Musth

Bull elephants annually cycle between a state of heightened aggressiveness, called musth, and non-musth. A musth elephant is primed to mate, and fights other bull elephants, attacks other animals, and may destroy inanimate objects in its way. Musth bulls produce a distinctive low-frequency vocalization, the musth rumble, have thick secretions from their temporal glands (the duct from the temporal gland opens between the eye and the ear), and continuously dribble urine. Testosterone levels are at a peak in musth males and probably regulate this extreme form of reproductive behavior.

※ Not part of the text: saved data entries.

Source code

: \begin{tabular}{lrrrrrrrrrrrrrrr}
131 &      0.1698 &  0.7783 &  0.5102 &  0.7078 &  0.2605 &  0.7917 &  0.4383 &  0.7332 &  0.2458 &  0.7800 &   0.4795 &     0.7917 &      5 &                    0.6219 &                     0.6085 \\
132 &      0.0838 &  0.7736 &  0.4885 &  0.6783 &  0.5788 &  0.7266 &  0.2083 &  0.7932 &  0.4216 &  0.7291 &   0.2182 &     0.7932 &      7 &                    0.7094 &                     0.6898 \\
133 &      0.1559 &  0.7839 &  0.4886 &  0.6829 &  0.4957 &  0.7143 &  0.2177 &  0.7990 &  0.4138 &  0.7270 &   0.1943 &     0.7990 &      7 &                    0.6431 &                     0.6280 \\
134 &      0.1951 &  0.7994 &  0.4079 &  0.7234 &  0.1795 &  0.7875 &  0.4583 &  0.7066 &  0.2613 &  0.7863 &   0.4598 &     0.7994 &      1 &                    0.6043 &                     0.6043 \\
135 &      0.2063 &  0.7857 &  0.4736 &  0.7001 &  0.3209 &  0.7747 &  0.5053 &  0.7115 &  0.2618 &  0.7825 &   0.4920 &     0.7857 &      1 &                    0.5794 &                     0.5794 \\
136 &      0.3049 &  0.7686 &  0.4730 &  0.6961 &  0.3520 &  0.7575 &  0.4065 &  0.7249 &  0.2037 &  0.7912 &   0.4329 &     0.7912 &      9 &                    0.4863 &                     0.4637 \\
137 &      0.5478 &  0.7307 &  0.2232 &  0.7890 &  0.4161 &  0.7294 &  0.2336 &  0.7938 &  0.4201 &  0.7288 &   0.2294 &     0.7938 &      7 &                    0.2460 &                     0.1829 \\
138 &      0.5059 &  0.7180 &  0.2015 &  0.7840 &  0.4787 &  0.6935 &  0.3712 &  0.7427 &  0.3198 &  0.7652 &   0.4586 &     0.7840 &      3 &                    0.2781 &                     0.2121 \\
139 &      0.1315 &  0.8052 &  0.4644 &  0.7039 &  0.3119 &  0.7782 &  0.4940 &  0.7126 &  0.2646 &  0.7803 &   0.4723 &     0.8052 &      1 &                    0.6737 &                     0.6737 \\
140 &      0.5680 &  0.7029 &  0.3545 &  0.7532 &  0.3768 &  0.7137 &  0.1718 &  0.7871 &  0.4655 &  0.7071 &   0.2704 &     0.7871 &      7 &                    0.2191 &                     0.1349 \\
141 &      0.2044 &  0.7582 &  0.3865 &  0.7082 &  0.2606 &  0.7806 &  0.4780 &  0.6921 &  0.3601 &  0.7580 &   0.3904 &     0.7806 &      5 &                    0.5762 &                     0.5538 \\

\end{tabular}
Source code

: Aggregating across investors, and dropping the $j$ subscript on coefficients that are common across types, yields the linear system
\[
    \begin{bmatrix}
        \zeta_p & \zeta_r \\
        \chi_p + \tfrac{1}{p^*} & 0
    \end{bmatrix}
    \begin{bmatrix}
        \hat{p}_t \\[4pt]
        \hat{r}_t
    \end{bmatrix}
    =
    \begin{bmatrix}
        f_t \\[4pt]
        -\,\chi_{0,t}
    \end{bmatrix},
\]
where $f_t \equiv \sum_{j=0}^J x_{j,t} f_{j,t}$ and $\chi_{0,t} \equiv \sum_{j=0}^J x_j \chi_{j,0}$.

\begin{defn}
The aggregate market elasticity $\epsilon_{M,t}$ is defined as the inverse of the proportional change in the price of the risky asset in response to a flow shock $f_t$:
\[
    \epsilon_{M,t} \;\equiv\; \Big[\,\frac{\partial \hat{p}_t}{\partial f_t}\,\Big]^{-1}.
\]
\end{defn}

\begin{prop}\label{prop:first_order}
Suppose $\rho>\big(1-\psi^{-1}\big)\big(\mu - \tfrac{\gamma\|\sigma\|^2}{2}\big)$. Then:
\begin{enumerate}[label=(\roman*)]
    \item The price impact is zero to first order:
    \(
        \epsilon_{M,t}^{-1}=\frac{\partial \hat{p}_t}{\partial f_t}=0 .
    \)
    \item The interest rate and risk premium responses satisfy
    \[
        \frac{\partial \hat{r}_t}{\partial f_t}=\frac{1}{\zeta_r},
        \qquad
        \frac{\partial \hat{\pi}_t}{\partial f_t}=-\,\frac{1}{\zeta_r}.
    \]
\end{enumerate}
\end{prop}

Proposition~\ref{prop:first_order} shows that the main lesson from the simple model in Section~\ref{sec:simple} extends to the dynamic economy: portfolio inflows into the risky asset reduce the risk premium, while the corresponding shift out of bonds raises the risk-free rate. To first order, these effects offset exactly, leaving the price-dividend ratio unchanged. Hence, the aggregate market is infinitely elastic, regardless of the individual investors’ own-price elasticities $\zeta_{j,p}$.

Legendary "rogue" elephants were probably musth bulls, redirecting their aggression at random objects, including villages and the people in the villages.

Young bulls do not go into musth, and may be inhibited from doing so by older males. Asian elephant males start their musth cycles by the time they are 20, but African elephants do not reach this stage of maturity until they are 25 or so years old.

Musth has implications for maintenance of captive populations of elephants in conservation programs. Musth males are unmanageable and extremely hazardous to elephant handlers.

Musth is an interesting reproductive strategy. Presumably, males cannot maintain themselves in this physiological state for extended periods of time. In a sense, it might be a handicap, as only well-fed, healthy males may be able to physiologically support the energetic demands of being musth. When more than one bull is in musth, fights, with risk of serious injury, result. Bulls may adopt a strategy of avoiding fights by coming into musth out of synchrony with stronger or more powerful bulls, but female ability to conceive is highly seasonal, so an elephant whose musth is poorly timed may sire few offspring. Bulls which exhibit off-season musth are displaying a type of satellite strategy, in which their mating efforts are peripheral to the main mating competition.